Every major industry will be battered by these seismic shifts, but none more so than energy: Prior to the invasion, Russia was Europe’s principal supplier of imported oil and natural gas, so European efforts to replace those imports with supplies acquired elsewhere will have a powerful impact on the global trade in both commodities.
This impact has already been evident in the petroleum realm, where increased European demand for non-Russian supplies has contributed to rising gasoline prices everywhere, including the United States. Its greatest long-term effect, however, is likely to be seen in the market for liquefied natural gas (LNG), once a relatively minor factor in the global energy equation that is gaining ever-increasing prominence. As Europe turns away from Russian gas, it will become increasingly reliant on LNG imports to satisfy its needs — and this, in turn, will result in new trading partnerships and an accompanying transformation of global energy geopolitics.
All this has come about because European leaders, over the course of many decades, chose to rely on the mammoth oil and gas reserves of Russia (and before that, the Soviet Union) to supply their countries with affordable energy for industry, home heating and electricity generation. Russian gas imports have become especially important in recent years as the European Union (EU) has sought to reduce its reliance on coal (because of its high carbon content) and nuclear power (out of a fear of accidents). By 2020, Europe obtained about 30 percent of its imported oil from Russia and a whopping 57 percent of its imported natural gas.

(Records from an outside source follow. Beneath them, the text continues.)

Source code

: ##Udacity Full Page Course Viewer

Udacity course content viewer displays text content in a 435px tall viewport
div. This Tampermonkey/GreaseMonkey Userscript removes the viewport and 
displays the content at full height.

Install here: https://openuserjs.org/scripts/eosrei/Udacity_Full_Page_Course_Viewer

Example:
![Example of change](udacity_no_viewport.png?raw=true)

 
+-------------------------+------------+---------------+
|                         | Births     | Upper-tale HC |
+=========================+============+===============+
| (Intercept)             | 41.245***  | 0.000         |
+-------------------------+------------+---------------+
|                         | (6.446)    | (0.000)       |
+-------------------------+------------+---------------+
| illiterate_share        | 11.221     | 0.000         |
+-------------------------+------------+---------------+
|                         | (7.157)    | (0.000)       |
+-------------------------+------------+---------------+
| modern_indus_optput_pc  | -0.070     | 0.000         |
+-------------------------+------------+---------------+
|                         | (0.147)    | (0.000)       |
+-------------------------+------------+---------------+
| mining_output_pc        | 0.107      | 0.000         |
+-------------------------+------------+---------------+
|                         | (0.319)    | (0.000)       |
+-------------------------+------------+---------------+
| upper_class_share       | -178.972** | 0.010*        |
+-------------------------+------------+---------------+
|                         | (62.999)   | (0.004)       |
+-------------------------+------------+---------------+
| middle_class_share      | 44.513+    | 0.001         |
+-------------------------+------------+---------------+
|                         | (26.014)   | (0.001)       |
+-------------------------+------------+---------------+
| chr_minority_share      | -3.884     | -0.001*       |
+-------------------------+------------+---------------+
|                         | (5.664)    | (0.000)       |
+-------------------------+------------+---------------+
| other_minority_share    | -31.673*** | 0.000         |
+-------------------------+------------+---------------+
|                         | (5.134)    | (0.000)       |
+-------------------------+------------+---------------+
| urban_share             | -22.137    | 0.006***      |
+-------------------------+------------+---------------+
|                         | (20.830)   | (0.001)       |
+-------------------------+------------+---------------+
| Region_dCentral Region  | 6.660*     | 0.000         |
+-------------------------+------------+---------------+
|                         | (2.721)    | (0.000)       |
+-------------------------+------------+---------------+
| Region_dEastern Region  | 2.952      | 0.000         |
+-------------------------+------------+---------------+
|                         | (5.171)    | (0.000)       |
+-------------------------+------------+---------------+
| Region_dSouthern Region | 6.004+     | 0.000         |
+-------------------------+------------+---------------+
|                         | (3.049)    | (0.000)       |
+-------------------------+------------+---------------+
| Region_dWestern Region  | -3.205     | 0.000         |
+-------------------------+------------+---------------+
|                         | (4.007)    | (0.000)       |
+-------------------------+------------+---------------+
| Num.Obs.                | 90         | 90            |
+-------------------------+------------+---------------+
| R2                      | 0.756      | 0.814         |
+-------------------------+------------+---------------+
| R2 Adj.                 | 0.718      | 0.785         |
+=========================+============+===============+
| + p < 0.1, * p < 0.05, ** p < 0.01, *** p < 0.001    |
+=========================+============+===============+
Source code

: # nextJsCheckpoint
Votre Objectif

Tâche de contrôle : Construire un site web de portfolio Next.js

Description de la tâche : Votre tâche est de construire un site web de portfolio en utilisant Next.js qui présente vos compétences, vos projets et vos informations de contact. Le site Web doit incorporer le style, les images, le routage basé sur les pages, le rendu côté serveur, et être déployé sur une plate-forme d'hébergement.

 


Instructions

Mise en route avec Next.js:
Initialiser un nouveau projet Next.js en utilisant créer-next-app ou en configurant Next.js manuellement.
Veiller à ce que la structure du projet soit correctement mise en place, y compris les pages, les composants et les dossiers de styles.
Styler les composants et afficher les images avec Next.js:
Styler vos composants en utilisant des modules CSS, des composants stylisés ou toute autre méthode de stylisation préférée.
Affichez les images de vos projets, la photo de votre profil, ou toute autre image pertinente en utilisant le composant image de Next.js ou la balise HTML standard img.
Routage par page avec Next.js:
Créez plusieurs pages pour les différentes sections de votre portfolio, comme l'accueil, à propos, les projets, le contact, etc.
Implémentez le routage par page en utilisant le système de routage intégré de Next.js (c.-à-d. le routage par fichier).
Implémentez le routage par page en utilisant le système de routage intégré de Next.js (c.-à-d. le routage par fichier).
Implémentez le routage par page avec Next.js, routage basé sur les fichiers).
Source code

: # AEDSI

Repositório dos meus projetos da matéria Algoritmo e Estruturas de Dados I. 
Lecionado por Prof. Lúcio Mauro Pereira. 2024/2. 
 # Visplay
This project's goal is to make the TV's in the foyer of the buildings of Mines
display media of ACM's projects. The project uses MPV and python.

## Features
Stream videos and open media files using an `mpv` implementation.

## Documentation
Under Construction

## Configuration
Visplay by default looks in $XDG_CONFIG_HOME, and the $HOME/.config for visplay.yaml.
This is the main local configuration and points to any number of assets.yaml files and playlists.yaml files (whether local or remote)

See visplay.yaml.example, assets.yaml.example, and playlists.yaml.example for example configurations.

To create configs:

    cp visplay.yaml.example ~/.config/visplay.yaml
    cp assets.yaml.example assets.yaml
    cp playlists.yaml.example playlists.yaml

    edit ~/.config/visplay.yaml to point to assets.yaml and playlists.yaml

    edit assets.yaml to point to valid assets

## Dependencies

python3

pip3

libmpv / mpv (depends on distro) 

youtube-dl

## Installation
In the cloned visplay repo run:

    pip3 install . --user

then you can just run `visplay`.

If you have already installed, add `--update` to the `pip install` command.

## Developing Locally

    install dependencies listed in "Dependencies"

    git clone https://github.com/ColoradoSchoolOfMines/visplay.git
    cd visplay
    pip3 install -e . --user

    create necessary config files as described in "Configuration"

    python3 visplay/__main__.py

Prior to Russia’s invasion, plans were in place to further increase Europe’s reliance on Russian natural gas, largely through construction of the Nord Stream 2 pipeline. Nord Stream 1, opened in 2011, runs under the Baltic Sea from Vyborg in northwestern Russia to Lubmin in Germany; a parallel conduit, Nord Stream 2, was begun in 2018 and completed in late 2021. Many prominent figures in the U.S. and Europe had protested construction of Nord Stream 2 on the grounds that it would increase Europe’s dependence on Russian energy and thereby give Moscow greater sway over European decision making in a crisis. German officials were still debating whether to give it their final approval in early February when Vladimir Putin began amassing forces for the invasion, at which point the new German chancellor, Olaf Scholz, suspended the certification process.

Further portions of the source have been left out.